Dia mengungkapkan, pengembang seperti sengaja mengulur-ulur waktu agar permasalahan ini tak kunjung selesai. Bahkan, lantaran tak kunjung selesai Niing CS pernah menyurati instansi pemerintah termasuk Presiden Republik Indonesia Susilo Bambang Yudhoyono.
Sebelumnya mantan Gubernur DKI Jakarta R. Soeprapto melalui surat Dewan Harian Nasional 45 No. 125/III/2007 tertanggal 13 Maret 2007 kepada Walikota Jakarta Utara dan Surat No. 404/ Setjen/IV/2008 tanggal 9 April 2008 telah memberi rekomendasi untuk menyelesaikan status garapan Niing bin Sanip dan meminta penyelesaian tuntas lahan tersebut.
Hal yang sama dilakukan Sekretaris Negara Republik Indonesia Melalui surat No. B-4261/Setneg/D5/12/2027 baik kepada PT MP maupun ke Gubernur DKI Jakarta kala itu. Begitu juga yang dilakukan Dewan Perwakilan Rakyat Daerah (DPRD) DKI Jakarta. Komisi A DPRD DKI Jakarta telah menerima delegasi Niing bin Sanip Cs dan intinya memerintahkan kepada PT MP agar segera membayar ganti rugi hak garapan Niing Cs.
“Akan tetapi sampai Niing bin Sanip meninggal hingga sekarang ahli waris belum menerima ganti rugi. Saat ini ahli waris Niing yang diwakili oleh Limar Cs tetap meminta saya untuk mengurus ganti rugi ini. Maka saya berharap apa yang menjadi hak mereka segera diselesaikan oleh pengembang,” tegas Joko.

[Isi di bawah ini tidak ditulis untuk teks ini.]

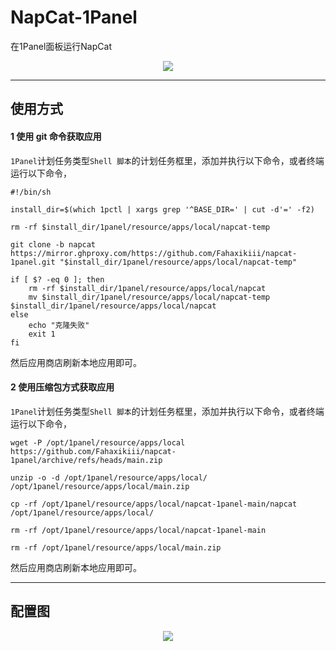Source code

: # NapCat-1Panel
在1Panel面板运行NapCat
<div align="center">
  <img src="https://cdn.wanli.icu/Snipaste_2024-09-10_01-20-13.png?e=1725903007&token=-OaWqvhw6VUi5aqDe_VjvExatymWXEXdbBlMTPpr:MbBgBuSCERuvm5sm9kW6JL2BzlE="/>
</div>

---

## 使用方式

#### 1 使用 git 命令获取应用

`1Panel`计划任务类型`Shell 脚本`的计划任务框里，添加并执行以下命令，或者终端运行以下命令，
```shell
#!/bin/sh

install_dir=$(which 1pctl | xargs grep '^BASE_DIR=' | cut -d'=' -f2)

rm -rf $install_dir/1panel/resource/apps/local/napcat-temp

git clone -b napcat https://mirror.ghproxy.com/https://github.com/Fahaxikiii/napcat-1panel.git "$install_dir/1panel/resource/apps/local/napcat-temp"

if [ $? -eq 0 ]; then
    rm -rf $install_dir/1panel/resource/apps/local/napcat
    mv $install_dir/1panel/resource/apps/local/napcat-temp $install_dir/1panel/resource/apps/local/napcat
else
    echo "克隆失败"
    exit 1
fi

```

然后应用商店刷新本地应用即可。

#### 2 使用压缩包方式获取应用

`1Panel`计划任务类型`Shell 脚本`的计划任务框里，添加并执行以下命令，或者终端运行以下命令，
```shell
wget -P /opt/1panel/resource/apps/local https://github.com/Fahaxikiii/napcat-1panel/archive/refs/heads/main.zip

unzip -o -d /opt/1panel/resource/apps/local/ /opt/1panel/resource/apps/local/main.zip

cp -rf /opt/1panel/resource/apps/local/napcat-1panel-main/napcat /opt/1panel/resource/apps/local/

rm -rf /opt/1panel/resource/apps/local/napcat-1panel-main

rm -rf /opt/1panel/resource/apps/local/main.zip
```

然后应用商店刷新本地应用即可。

---
## 配置图
<div align="center">
  <img src="https://cdn.wanli.icu/Snipaste_2024-09-10_01-20-31.png?e=1725903211&token=-OaWqvhw6VUi5aqDe_VjvExatymWXEXdbBlMTPpr:PllZcPZYWiW14j4hwPF66eg5D7M="/>
</div>
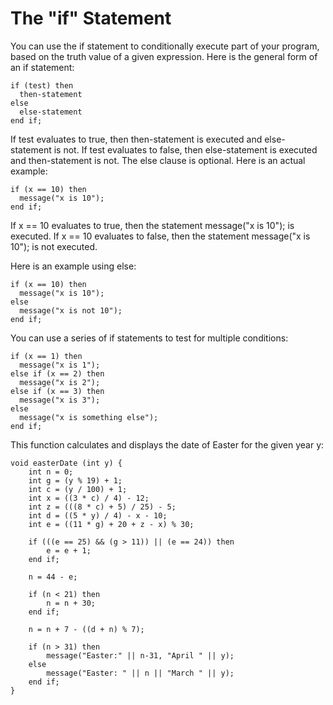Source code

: # The "if" Statement

You can use the if statement to conditionally execute part of your program, based on the truth value of a given expression. Here is the general form of an if statement:

```text
if (test) then
  then-statement
else
  else-statement
end if;
```

If test evaluates to true, then then-statement is executed and else-statement is not. If test evaluates to false, then else-statement is executed and then-statement is not. The else clause is optional. Here is an actual example:

```text
if (x == 10) then
  message("x is 10");
end if;
```

If x == 10 evaluates to true, then the statement message\("x is 10"\); is executed. If x == 10 evaluates to false, then the statement message\("x is 10"\); is not executed.

Here is an example using else:

```text
if (x == 10) then
  message("x is 10");
else
  message("x is not 10");
end if;
```

You can use a series of if statements to test for multiple conditions:

```text
if (x == 1) then
  message("x is 1");
else if (x == 2) then
  message("x is 2");
else if (x == 3) then
  message("x is 3");
else
  message("x is something else");
end if;
```

This function calculates and displays the date of Easter for the given year y:

```text
void easterDate (int y) {
    int n = 0;
    int g = (y % 19) + 1;
    int c = (y / 100) + 1;
    int x = ((3 * c) / 4) - 12;
    int z = (((8 * c) + 5) / 25) - 5;
    int d = ((5 * y) / 4) - x - 10;
    int e = ((11 * g) + 20 + z - x) % 30;
 
    if (((e == 25) && (g > 11)) || (e == 24)) then
        e = e + 1;
    end if;
 
    n = 44 - e;
 
    if (n < 21) then
        n = n + 30;
    end if;
 
    n = n + 7 - ((d + n) % 7);
 
    if (n > 31) then
        message("Easter:" || n-31, "April " || y);
    else
        message("Easter: " || n || "March " || y);
    end if;
}
```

Dia mengungkapkan, perampasan lahan warga oleh pengembang PIK bukan barang baru. Bahkan, sudah terjadi sejak puluhan tahun lalu. Faktanya bahkan seorang purnawirawan pejuang kemerdekaan pun menjadi korban. Padahal Kapten Niing adalah penerima tanda jasa Bintang Gerilya.